その結果、浅部よりA〜Cの3つの反射面(イベント)が特徴的に認められた。Aは、極浅部のほぼ水平で比較的連続するイベントとして追跡したもので、地表下2〜4mの深度にある。本イベント以浅は未固結の堆積物に対比されると考えられる。また、A層は、水平にほぼ連続して追跡されるために、大きな変位を受けていないことは明らかである。Bは、測点60〜110m間で傾斜するイベントうちの上位のものとして追跡したが、明瞭ではない。比較的強振幅のイベントとして追跡したイベントCは、全体として測点40〜110m間が落ち込んだ構造を呈している。本イベントは600m/sの高速度コンターに概ね一致することから、本イベントは基盤の上面に対応していると考えられる。なお、イベントCが基盤の上面を示すとすれば、ほ場整備で認められた保田層群の泥岩層の深度よりも、かなり深い。
一方、平成10年度調査では、11年度調査地点から東側約100mで行われていたほ場整備に伴い、玄武岩を伴う保田層群の破砕された泥岩層が露岩した。この岩盤は、ほ場整備に伴う排水路の壁面に浅く、ほぼ連続して分布する(深度1m以下)。しかし、岩井神社南方約40mの地点より南側(山地側)では急にその上面は深くなり(深度2m以深)、基盤を確認することは出来なかった。基盤の認められなくなる部分から山地部までの幅は、約80mである。また、基盤上面深度の深い部分の延長方向は、山地部と平地部の境界の方向にほぼ一致する。また、S波浅層反射法地震探査で認められた、弾性波低速度帯と、高密度電気探査で認められた低比抵抗帯の延長部は、基盤上面が深い部分に連続する可能性が高い。一連の保田層群の堆積物は、ピートによって被覆される。ピートは、広く分布するが、基盤の認められない凹地部分で、1.5m以上と、特に厚く堆積する。この年代は、14C年代で2040BPと推定された。

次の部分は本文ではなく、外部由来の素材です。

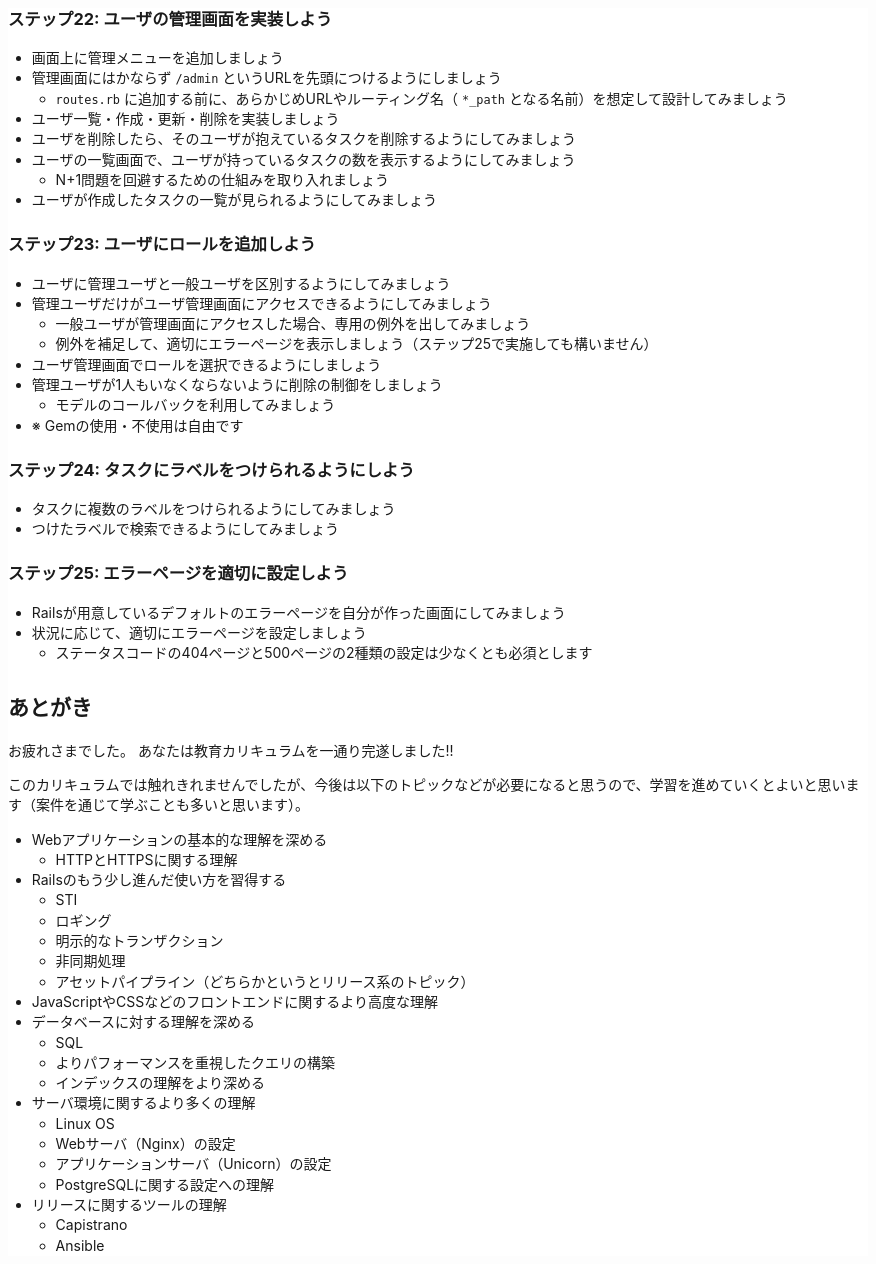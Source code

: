 ### ステップ22: ユーザの管理画面を実装しよう

- 画面上に管理メニューを追加しましょう
- 管理画面にはかならず `/admin` というURLを先頭につけるようにしましょう
  - `routes.rb` に追加する前に、あらかじめURLやルーティング名（ `*_path` となる名前）を想定して設計してみましょう
- ユーザ一覧・作成・更新・削除を実装しましょう
- ユーザを削除したら、そのユーザが抱えているタスクを削除するようにしてみましょう
- ユーザの一覧画面で、ユーザが持っているタスクの数を表示するようにしてみましょう
  - N+1問題を回避するための仕組みを取り入れましょう
- ユーザが作成したタスクの一覧が見られるようにしてみましょう

### ステップ23: ユーザにロールを追加しよう

- ユーザに管理ユーザと一般ユーザを区別するようにしてみましょう
- 管理ユーザだけがユーザ管理画面にアクセスできるようにしてみましょう
  - 一般ユーザが管理画面にアクセスした場合、専用の例外を出してみましょう
  - 例外を補足して、適切にエラーページを表示しましょう（ステップ25で実施しても構いません）
- ユーザ管理画面でロールを選択できるようにしましょう
- 管理ユーザが1人もいなくならないように削除の制御をしましょう
  - モデルのコールバックを利用してみましょう
- ※ Gemの使用・不使用は自由です

### ステップ24: タスクにラベルをつけられるようにしよう

- タスクに複数のラベルをつけられるようにしてみましょう
- つけたラベルで検索できるようにしてみましょう

### ステップ25: エラーページを適切に設定しよう

- Railsが用意しているデフォルトのエラーページを自分が作った画面にしてみましょう
- 状況に応じて、適切にエラーページを設定しましょう
  - ステータスコードの404ページと500ページの2種類の設定は少なくとも必須とします

## あとがき

お疲れさまでした。
あなたは教育カリキュラムを一通り完遂しました!!

このカリキュラムでは触れきれませんでしたが、今後は以下のトピックなどが必要になると思うので、学習を進めていくとよいと思います（案件を通じて学ぶことも多いと思います）。

- Webアプリケーションの基本的な理解を深める
  - HTTPとHTTPSに関する理解
- Railsのもう少し進んだ使い方を習得する
  - STI
  - ロギング
  - 明示的なトランザクション
  - 非同期処理
  - アセットパイプライン（どちらかというとリリース系のトピック）
- JavaScriptやCSSなどのフロントエンドに関するより高度な理解
- データベースに対する理解を深める
  - SQL
  - よりパフォーマンスを重視したクエリの構築
  - インデックスの理解をより深める
- サーバ環境に関するより多くの理解
  - Linux OS
  - Webサーバ（Nginx）の設定
  - アプリケーションサーバ（Unicorn）の設定
  - PostgreSQLに関する設定への理解
- リリースに関するツールの理解
  - Capistrano
  - Ansible

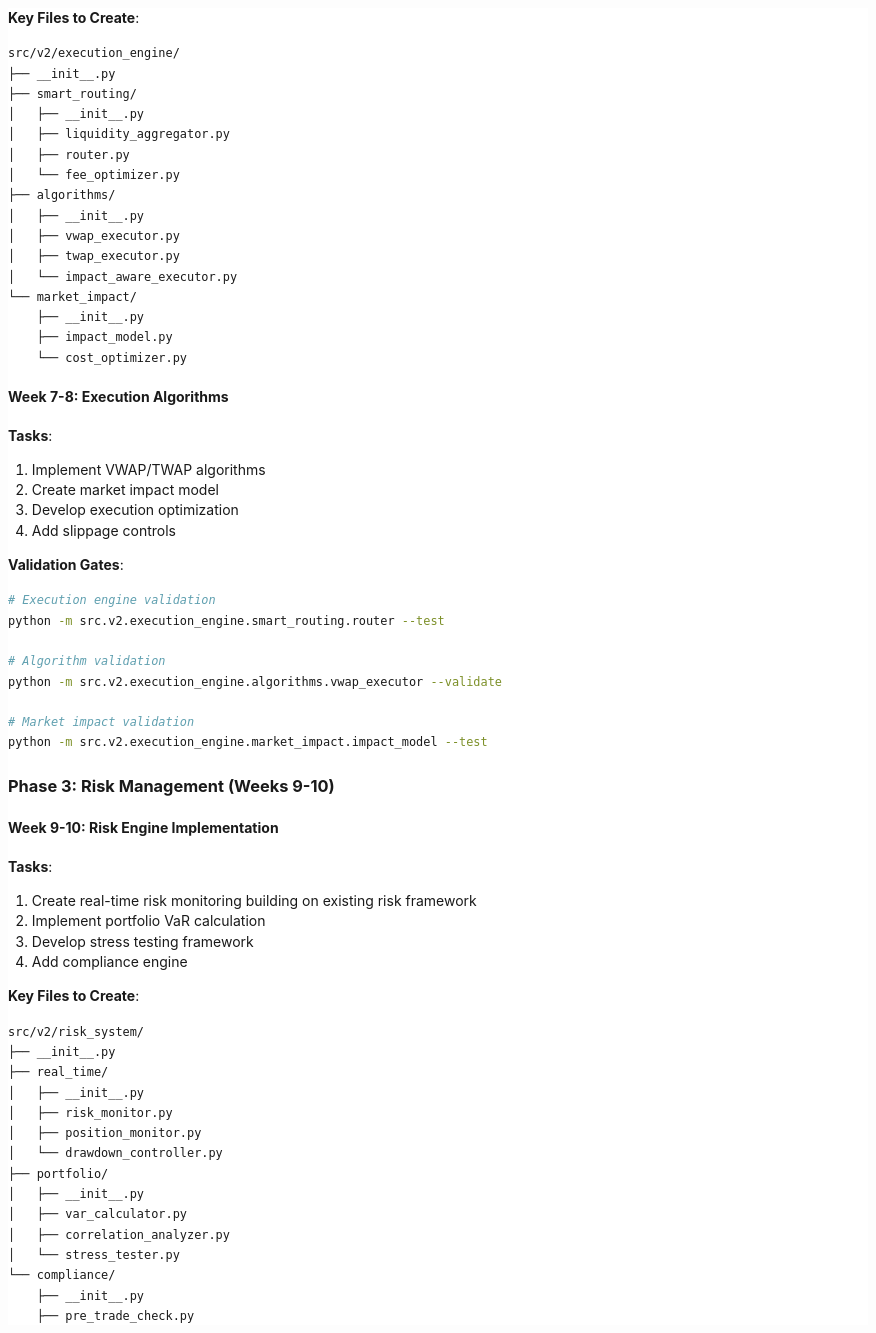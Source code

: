 **Key Files to Create**:
```
src/v2/execution_engine/
├── __init__.py
├── smart_routing/
│   ├── __init__.py
│   ├── liquidity_aggregator.py
│   ├── router.py
│   └── fee_optimizer.py
├── algorithms/
│   ├── __init__.py
│   ├── vwap_executor.py
│   ├── twap_executor.py
│   └── impact_aware_executor.py
└── market_impact/
    ├── __init__.py
    ├── impact_model.py
    └── cost_optimizer.py
```

#### Week 7-8: Execution Algorithms
**Tasks**:
1. Implement VWAP/TWAP algorithms
2. Create market impact model
3. Develop execution optimization
4. Add slippage controls

**Validation Gates**:
```bash
# Execution engine validation
python -m src.v2.execution_engine.smart_routing.router --test

# Algorithm validation
python -m src.v2.execution_engine.algorithms.vwap_executor --validate

# Market impact validation
python -m src.v2.execution_engine.market_impact.impact_model --test
```

### Phase 3: Risk Management (Weeks 9-10)

#### Week 9-10: Risk Engine Implementation
**Tasks**:
1. Create real-time risk monitoring building on existing risk framework
2. Implement portfolio VaR calculation
3. Develop stress testing framework
4. Add compliance engine

**Key Files to Create**:
```
src/v2/risk_system/
├── __init__.py
├── real_time/
│   ├── __init__.py
│   ├── risk_monitor.py
│   ├── position_monitor.py
│   └── drawdown_controller.py
├── portfolio/
│   ├── __init__.py
│   ├── var_calculator.py
│   ├── correlation_analyzer.py
│   └── stress_tester.py
└── compliance/
    ├── __init__.py
    ├── pre_trade_check.py
```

また、低地部の北側(JR側で基盤と判断した)弾性波速度層が一定でない理由として、保田層群の不均質な泥岩層を反映していると推定される。
高密度電気探査の結果では、S波浅層反射法地震探査によって認められた低速度帯とほぼ同様な部分で、低比抵抗帯が認められた。以上の結果より、この部分には、基盤の破砕帯が分布するものと推定される。